(DIRECTIONS FOR THIS TASK):
Somewhere below are a line with "For instance, to" and a later line with "finality gadget, which". Output exactly those lines and all lines between them.

---------- EXERCISE MATERIAL ----------

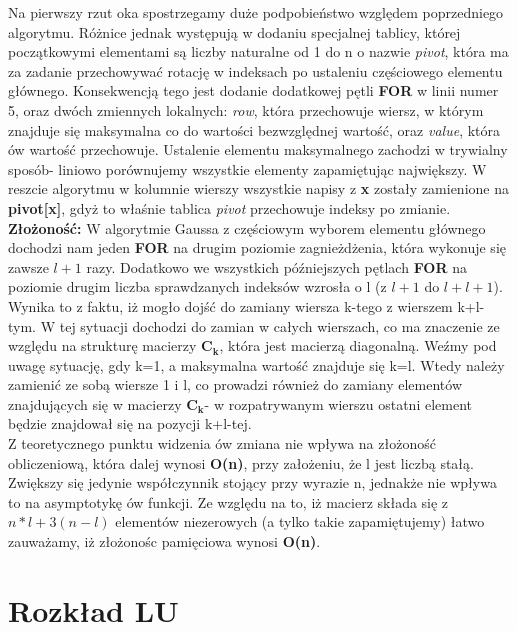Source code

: \documentclass[a4paper,14pt]{report}
\begin{document}
  Na pierwszy rzut oka spostrzegamy duże podpobieństwo względem poprzedniego algorytmu. Różnice jednak występują w dodaniu specjalnej tablicy, której początkowymi elementami są liczby naturalne od 1 do n o nazwie \textit{pivot}, która ma za zadanie przechowywać rotację w indeksach po ustaleniu częściowego elementu głównego. Konsekwencją tego jest dodanie dodatkowej pętli \textbf{FOR} w linii numer 5, oraz dwóch zmiennych lokalnych: \textit{row}, która przechowuje wiersz, w którym znajduje się maksymalna co do wartości bezwzględnej wartość, oraz \textit{value}, która ów wartość przechowuje. Ustalenie elementu maksymalnego zachodzi w trywialny sposób- liniowo porównujemy wszystkie elementy zapamiętując największy. W reszcie algorytmu w kolumnie wierszy wszystkie napisy z \textbf{x} zostały zamienione na \textbf{pivot[x]}, gdyż to właśnie tablica \textit{pivot} przechowuje indeksy po zmianie.
  \textbf{Złożoność:}
  W algorytmie Gaussa z częściowym wyborem elementu głównego dochodzi nam jeden \textbf{FOR} na drugim poziomie zagnieżdżenia, która wykonuje się zawsze $l+1$ razy. Dodatkowo we wszystkich późniejszych pętlach \textbf{FOR} na poziomie drugim liczba sprawdzanych indeksów wzrosła o l (z $l+1$ do $l+l+1$). Wynika to z faktu, iż mogło dojść do zamiany wiersza k-tego z wierszem k+l-tym. W tej sytuacji dochodzi do zamian w całych wierszach, co ma znaczenie ze względu na strukturę macierzy $\mathbf{C_{k}}$, która jest macierzą diagonalną. Weźmy pod uwagę sytuację, gdy k=1, a maksymalna wartość znajduje się k=l. Wtedy należy zamienić ze sobą wiersze 1 i l, co prowadzi również do zamiany elementów znajdujących się w macierzy $\mathbf{C_{k}}$- w rozpatrywanym wierszu ostatni element będzie znajdował się na pozycji k+l-tej. \\
  Z teoretycznego punktu widzenia ów zmiana nie wpływa na złożoność obliczeniową, która dalej wynosi \textbf{O(n)}, przy założeniu, że l jest liczbą stałą. Zwiększy się jedynie współczynnik stojący przy wyrazie n, jednakże nie wpływa to na asymptotykę ów funkcji.
  Ze względu na to, iż macierz składa się z $n*l+3(n-l)$ elementów niezerowych (a tylko takie zapamiętujemy) łatwo zauważamy, iż złożonośc pamięciowa wynosi \textbf{O(n)}. 



\chapter{Rozkład LU}
\end{document}
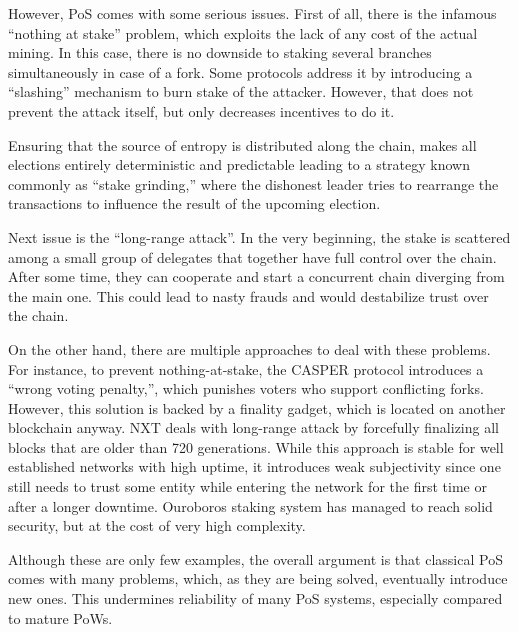 However, PoS comes with some serious issues. First of all, there is the infamous
``nothing at stake''\cite{pos_flaws_nothing} problem, which exploits the lack of
any cost of the actual mining. In this case, there is no downside to staking
several branches simultaneously in case of a fork. Some protocols address it by
introducing a ``slashing'' mechanism to burn stake of the
attacker\cite{eth_slashing}. However, that does not prevent the attack itself,
but only decreases incentives to do it.

Ensuring that the source of entropy is distributed along the chain, makes all
elections entirely deterministic and predictable leading to a strategy known
commonly as ``stake grinding,'' where the dishonest leader tries to rearrange the
transactions to influence the result of the upcoming election.

Next issue is the ``long-range attack''\cite{pos_flaws_long}. In the very
beginning, the stake is scattered among a small group of delegates that together
have full control over the chain. After some time, they can cooperate and start
a concurrent chain diverging from the main one. This could lead to nasty frauds
and would destabilize trust over the chain.

On the other hand, there are multiple approaches to deal with these problems.
For instance, to prevent nothing-at-stake, the CASPER protocol introduces a
``wrong voting penalty,'', which punishes voters who support conflicting
forks\cite{casper}. However, this solution is backed by a finality gadget, which
is located on another blockchain anyway. NXT deals with long-range attack by
forcefully finalizing all blocks that are older than 720 generations\cite{nxt}.
While this approach is stable for well established networks with high uptime, it
introduces weak subjectivity since one still needs to trust some entity while
entering the network for the first time or after a longer downtime. Ouroboros
staking system has managed to reach solid security, but at the cost of very high
complexity\cite{ouroboros}.

Although these are only few examples, the overall argument is that classical PoS
comes with many problems, which, as they are being solved, eventually introduce
new ones. This undermines reliability of many PoS systems, especially compared
to mature PoWs.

----------

(ANSWER):
For instance, to prevent nothing-at-stake, the CASPER protocol introduces a
``wrong voting penalty,'', which punishes voters who support conflicting
forks\cite{casper}. However, this solution is backed by a finality gadget, which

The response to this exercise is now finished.